Work order » Quote only the lines from the top of the listing below down to and including the line with "schell (Ubuntu preferred)".
++++++++++++++++++++
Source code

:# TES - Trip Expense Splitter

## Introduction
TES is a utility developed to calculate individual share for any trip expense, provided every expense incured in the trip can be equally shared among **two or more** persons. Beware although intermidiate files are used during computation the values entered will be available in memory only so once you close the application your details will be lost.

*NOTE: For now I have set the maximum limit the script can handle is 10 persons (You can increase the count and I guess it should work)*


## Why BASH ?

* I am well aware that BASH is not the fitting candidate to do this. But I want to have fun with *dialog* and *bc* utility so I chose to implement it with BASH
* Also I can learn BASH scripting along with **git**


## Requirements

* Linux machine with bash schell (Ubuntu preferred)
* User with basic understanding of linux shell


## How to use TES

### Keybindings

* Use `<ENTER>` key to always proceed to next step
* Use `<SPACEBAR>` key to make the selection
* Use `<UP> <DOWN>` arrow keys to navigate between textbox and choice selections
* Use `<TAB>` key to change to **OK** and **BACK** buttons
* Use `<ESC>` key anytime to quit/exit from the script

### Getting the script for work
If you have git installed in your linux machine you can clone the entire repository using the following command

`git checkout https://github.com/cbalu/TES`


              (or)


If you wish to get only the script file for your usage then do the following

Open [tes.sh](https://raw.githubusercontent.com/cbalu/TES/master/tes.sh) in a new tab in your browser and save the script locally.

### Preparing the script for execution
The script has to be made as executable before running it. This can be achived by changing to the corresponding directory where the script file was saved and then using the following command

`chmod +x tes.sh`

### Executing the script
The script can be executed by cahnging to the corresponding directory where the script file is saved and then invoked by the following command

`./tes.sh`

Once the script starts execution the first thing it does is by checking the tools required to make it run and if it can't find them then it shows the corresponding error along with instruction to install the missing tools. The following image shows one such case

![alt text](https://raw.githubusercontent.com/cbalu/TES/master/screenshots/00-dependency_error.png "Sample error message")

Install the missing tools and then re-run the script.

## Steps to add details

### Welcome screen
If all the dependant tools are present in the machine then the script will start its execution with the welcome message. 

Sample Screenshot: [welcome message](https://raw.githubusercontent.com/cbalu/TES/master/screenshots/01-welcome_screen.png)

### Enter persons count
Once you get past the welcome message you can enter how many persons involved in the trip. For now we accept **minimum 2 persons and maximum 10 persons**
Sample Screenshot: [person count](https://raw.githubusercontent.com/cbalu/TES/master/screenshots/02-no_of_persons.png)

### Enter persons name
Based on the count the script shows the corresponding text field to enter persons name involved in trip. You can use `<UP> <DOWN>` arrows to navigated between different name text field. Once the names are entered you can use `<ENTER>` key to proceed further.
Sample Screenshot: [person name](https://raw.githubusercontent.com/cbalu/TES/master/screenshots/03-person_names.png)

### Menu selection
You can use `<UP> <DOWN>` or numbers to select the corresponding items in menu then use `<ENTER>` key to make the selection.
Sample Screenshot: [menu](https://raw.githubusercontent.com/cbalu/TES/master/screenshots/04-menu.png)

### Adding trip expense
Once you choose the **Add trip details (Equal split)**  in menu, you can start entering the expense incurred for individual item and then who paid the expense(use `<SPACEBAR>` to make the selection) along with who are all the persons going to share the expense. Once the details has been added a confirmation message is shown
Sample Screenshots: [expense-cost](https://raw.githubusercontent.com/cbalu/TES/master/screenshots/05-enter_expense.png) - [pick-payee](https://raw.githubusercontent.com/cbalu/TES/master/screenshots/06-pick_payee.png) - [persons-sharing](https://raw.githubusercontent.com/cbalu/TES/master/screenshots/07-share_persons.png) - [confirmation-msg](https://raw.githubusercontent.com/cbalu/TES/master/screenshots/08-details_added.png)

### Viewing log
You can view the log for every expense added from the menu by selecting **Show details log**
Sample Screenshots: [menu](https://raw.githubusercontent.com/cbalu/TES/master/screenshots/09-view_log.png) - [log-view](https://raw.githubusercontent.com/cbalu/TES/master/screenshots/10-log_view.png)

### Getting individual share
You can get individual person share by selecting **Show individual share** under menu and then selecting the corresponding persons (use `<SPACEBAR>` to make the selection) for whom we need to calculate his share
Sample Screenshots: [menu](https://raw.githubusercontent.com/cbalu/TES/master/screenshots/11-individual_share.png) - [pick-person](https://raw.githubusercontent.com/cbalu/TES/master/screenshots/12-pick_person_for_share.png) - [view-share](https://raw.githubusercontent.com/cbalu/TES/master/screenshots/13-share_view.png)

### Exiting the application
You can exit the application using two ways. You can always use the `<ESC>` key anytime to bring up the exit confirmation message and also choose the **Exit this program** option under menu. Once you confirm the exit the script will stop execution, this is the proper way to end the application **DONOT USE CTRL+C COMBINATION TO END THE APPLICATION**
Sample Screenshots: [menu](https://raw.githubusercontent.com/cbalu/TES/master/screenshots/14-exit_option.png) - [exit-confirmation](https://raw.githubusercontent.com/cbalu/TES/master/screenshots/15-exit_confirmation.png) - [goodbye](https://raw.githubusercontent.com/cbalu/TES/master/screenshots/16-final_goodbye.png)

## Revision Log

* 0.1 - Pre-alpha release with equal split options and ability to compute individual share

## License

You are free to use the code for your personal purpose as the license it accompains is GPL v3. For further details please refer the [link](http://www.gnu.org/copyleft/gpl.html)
++++++++++++++++++++
Task solution »
Source code

:# TES - Trip Expense Splitter

## Introduction
TES is a utility developed to calculate individual share for any trip expense, provided every expense incured in the trip can be equally shared among **two or more** persons. Beware although intermidiate files are used during computation the values entered will be available in memory only so once you close the application your details will be lost.

*NOTE: For now I have set the maximum limit the script can handle is 10 persons (You can increase the count and I guess it should work)*


## Why BASH ?

* I am well aware that BASH is not the fitting candidate to do this. But I want to have fun with *dialog* and *bc* utility so I chose to implement it with BASH
* Also I can learn BASH scripting along with **git**


## Requirements

* Linux machine with bash schell (Ubuntu preferred)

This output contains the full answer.